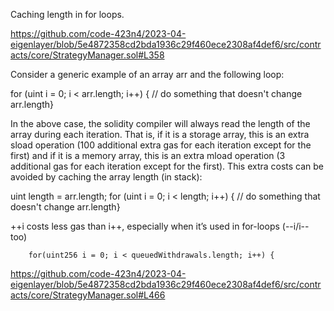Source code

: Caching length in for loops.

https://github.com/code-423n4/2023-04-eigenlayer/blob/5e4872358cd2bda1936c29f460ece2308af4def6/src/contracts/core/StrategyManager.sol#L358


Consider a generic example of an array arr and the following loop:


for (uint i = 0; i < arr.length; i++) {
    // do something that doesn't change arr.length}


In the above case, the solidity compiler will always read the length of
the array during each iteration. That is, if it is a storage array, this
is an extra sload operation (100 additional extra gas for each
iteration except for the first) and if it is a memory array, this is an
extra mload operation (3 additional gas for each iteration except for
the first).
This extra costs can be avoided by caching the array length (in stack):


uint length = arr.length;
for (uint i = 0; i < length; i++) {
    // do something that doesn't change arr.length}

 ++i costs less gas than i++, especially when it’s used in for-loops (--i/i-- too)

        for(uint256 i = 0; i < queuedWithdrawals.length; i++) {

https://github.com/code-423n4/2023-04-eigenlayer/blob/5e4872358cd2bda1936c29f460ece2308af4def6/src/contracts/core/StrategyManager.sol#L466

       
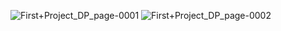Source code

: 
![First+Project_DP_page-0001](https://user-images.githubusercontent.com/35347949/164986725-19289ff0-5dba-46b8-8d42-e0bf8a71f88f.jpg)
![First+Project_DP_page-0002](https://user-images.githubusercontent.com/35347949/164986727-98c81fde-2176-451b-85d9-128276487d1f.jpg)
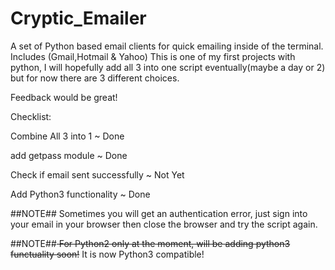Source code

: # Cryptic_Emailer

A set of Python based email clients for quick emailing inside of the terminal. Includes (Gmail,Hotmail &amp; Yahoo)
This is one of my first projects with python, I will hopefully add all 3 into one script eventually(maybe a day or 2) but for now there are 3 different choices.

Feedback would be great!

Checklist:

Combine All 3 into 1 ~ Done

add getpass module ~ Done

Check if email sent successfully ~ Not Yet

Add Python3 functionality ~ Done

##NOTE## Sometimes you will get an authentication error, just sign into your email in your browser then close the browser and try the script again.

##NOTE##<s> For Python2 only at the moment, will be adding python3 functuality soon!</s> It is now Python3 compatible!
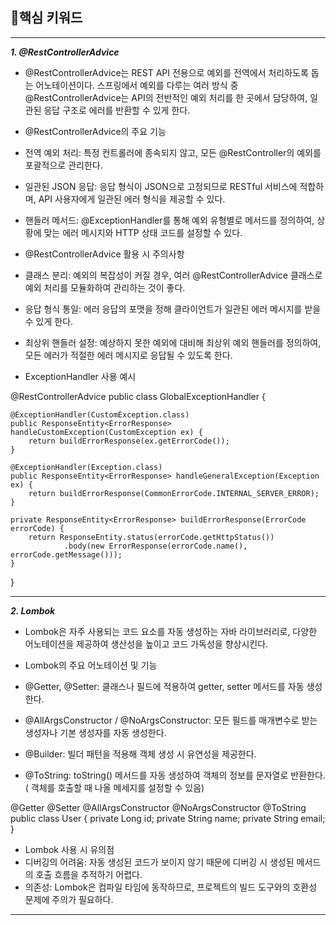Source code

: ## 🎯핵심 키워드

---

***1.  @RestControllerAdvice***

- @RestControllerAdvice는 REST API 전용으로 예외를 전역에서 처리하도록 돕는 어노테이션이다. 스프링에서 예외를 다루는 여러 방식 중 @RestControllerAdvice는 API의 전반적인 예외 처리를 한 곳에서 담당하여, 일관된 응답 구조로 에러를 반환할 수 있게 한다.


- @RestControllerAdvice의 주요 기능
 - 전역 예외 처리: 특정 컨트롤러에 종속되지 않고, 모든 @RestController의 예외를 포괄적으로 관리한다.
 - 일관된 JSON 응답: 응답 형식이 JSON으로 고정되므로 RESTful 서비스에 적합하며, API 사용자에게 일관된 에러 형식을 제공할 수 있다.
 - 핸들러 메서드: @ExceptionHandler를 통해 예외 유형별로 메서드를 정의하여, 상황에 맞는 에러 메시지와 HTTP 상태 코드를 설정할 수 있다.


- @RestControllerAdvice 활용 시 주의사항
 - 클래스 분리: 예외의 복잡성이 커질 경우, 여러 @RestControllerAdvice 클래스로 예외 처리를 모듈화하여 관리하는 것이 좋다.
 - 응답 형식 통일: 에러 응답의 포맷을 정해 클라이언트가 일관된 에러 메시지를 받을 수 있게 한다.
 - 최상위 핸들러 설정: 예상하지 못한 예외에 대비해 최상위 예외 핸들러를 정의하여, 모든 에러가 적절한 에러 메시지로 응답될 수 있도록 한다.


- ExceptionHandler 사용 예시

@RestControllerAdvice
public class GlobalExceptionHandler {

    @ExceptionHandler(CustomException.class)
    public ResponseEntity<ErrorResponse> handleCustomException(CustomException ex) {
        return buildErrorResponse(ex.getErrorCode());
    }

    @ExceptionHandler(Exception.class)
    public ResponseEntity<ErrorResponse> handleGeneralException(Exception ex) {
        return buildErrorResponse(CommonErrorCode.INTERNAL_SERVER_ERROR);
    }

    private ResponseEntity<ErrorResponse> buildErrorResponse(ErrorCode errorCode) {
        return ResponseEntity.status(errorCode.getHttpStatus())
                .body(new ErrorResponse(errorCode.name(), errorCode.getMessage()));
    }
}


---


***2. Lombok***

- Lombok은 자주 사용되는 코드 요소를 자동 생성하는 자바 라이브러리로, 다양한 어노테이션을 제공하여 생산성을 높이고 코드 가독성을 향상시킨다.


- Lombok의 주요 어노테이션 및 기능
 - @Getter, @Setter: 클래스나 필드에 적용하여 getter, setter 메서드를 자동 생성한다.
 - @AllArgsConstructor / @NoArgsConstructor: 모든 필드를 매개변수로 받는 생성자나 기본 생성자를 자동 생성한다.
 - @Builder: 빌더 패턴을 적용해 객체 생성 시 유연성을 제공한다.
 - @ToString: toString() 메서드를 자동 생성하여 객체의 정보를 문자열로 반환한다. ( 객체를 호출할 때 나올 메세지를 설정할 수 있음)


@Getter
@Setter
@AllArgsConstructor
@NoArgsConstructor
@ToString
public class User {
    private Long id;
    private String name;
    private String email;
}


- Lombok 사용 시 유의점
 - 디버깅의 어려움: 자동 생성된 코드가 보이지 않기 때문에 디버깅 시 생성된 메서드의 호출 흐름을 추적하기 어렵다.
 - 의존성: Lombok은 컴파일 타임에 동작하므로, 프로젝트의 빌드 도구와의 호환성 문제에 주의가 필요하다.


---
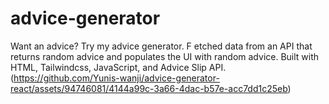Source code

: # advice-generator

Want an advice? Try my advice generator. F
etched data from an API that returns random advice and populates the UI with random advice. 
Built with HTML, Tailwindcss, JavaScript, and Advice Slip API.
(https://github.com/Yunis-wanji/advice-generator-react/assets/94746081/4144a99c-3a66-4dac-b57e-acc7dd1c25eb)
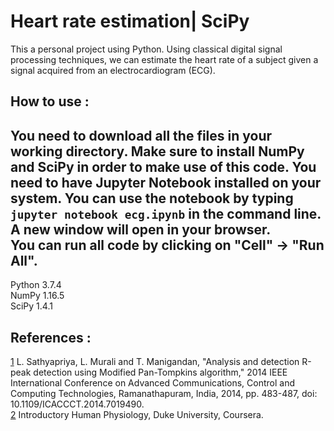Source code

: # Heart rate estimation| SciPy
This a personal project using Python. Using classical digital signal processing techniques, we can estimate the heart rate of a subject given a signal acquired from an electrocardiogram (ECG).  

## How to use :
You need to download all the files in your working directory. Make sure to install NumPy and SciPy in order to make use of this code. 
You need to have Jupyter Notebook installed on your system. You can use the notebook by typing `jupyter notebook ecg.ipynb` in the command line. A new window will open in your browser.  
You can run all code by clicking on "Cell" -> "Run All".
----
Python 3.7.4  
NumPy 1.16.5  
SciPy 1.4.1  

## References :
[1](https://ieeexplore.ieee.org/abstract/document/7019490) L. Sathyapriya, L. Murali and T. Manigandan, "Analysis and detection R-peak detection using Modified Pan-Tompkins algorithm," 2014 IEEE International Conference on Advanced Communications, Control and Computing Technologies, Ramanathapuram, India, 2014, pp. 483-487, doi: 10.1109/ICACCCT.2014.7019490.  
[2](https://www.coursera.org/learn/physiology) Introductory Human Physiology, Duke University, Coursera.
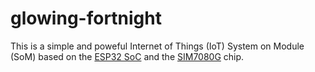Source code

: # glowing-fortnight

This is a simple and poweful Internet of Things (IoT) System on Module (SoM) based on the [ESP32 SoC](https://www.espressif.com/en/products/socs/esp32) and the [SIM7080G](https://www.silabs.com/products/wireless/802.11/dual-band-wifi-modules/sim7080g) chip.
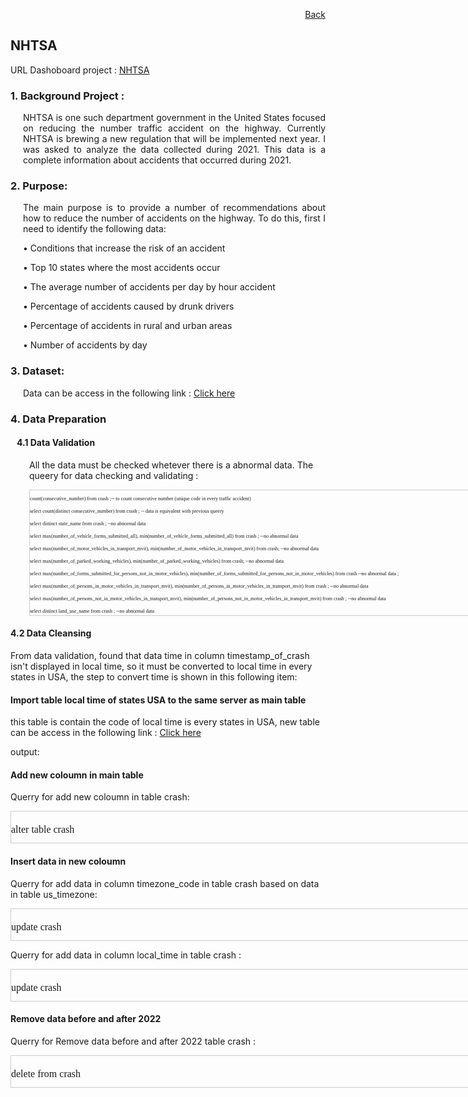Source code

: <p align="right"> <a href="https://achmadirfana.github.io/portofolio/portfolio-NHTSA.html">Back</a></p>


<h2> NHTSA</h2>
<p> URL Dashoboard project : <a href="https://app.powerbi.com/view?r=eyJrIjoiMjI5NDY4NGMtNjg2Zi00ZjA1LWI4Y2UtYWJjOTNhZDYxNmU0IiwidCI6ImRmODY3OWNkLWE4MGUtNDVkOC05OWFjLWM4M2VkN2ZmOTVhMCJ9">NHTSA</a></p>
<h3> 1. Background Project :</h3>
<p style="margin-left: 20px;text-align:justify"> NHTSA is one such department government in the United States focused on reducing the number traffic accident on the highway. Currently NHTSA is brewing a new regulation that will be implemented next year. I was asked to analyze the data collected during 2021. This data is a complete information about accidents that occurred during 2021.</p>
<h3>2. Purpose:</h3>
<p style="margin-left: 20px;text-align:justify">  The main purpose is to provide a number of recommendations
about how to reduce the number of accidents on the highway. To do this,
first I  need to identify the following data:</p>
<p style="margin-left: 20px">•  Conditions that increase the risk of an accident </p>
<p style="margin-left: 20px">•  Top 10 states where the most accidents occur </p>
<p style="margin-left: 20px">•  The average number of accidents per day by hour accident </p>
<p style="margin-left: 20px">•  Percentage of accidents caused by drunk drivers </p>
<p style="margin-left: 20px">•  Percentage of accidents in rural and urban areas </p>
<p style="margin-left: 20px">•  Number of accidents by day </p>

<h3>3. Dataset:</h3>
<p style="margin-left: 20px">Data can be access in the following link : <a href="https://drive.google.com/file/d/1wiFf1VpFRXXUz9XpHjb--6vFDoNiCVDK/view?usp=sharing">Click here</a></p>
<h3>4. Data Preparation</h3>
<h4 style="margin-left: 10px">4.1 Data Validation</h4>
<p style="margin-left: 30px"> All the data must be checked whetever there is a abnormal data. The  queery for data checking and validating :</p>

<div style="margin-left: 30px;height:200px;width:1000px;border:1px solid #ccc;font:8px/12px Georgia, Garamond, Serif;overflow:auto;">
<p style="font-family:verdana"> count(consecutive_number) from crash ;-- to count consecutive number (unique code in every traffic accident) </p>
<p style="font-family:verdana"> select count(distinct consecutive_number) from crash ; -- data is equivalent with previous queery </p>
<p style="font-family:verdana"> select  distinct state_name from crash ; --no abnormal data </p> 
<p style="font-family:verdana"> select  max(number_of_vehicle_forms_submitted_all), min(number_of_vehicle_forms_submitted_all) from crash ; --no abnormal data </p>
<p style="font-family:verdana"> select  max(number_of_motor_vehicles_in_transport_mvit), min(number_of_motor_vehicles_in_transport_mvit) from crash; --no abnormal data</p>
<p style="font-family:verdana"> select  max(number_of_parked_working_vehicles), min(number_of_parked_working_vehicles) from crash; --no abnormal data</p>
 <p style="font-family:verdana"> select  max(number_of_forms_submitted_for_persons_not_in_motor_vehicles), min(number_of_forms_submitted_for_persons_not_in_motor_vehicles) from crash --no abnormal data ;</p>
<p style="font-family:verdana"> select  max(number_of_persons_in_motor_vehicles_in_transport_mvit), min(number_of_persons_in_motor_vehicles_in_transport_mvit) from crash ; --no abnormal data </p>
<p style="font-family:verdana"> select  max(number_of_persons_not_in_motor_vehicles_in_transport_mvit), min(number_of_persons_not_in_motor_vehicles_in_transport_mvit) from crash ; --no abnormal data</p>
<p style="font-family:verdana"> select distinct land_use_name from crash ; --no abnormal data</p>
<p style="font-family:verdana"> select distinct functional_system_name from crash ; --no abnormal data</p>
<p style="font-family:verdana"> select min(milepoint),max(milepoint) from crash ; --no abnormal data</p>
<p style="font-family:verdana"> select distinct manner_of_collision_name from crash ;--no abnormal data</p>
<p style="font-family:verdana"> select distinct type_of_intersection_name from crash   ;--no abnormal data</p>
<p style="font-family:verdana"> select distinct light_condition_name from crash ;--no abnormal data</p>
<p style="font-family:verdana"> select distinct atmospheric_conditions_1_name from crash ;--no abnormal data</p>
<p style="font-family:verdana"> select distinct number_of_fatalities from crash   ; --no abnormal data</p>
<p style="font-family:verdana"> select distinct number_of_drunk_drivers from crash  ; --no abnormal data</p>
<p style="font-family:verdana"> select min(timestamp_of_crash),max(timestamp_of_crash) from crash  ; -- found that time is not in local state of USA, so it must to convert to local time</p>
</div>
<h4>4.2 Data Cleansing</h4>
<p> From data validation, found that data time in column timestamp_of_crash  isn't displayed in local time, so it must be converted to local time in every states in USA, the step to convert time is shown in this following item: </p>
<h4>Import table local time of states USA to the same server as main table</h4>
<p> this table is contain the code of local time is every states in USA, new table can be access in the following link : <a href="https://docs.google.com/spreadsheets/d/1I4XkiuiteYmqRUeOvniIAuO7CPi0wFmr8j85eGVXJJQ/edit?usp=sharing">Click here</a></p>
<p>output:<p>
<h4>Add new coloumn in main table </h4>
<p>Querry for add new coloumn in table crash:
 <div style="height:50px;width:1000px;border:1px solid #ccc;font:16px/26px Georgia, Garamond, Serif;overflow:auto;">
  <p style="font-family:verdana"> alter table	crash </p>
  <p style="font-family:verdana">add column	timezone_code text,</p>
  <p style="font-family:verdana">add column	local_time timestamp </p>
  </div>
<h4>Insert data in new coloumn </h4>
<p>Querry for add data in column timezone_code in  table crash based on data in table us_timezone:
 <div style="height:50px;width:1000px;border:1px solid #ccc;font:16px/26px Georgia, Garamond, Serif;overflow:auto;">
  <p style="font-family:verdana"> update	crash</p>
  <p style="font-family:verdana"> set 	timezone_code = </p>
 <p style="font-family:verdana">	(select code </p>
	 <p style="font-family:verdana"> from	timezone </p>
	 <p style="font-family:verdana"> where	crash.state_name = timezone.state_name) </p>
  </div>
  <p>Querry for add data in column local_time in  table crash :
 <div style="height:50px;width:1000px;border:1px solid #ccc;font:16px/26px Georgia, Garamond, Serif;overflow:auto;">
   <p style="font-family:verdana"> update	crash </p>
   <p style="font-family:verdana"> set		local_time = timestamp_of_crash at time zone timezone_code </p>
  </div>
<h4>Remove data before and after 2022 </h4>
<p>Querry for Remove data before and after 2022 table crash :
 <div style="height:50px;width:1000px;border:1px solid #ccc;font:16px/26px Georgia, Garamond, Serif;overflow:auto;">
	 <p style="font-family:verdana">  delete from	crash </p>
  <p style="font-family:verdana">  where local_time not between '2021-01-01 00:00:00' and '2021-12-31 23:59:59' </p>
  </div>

_ACTIVITY_
Would you copy out exactly the lines above that start at the one containing "<h3>2. Purpose:</h3>" and end at the one containing "the following data:</p>", inclusive?

_ANSWER FOR THE TASK_
<h3>2. Purpose:</h3>
<p style="margin-left: 20px;text-align:justify">  The main purpose is to provide a number of recommendations
about how to reduce the number of accidents on the highway. To do this,
first I  need to identify the following data:</p>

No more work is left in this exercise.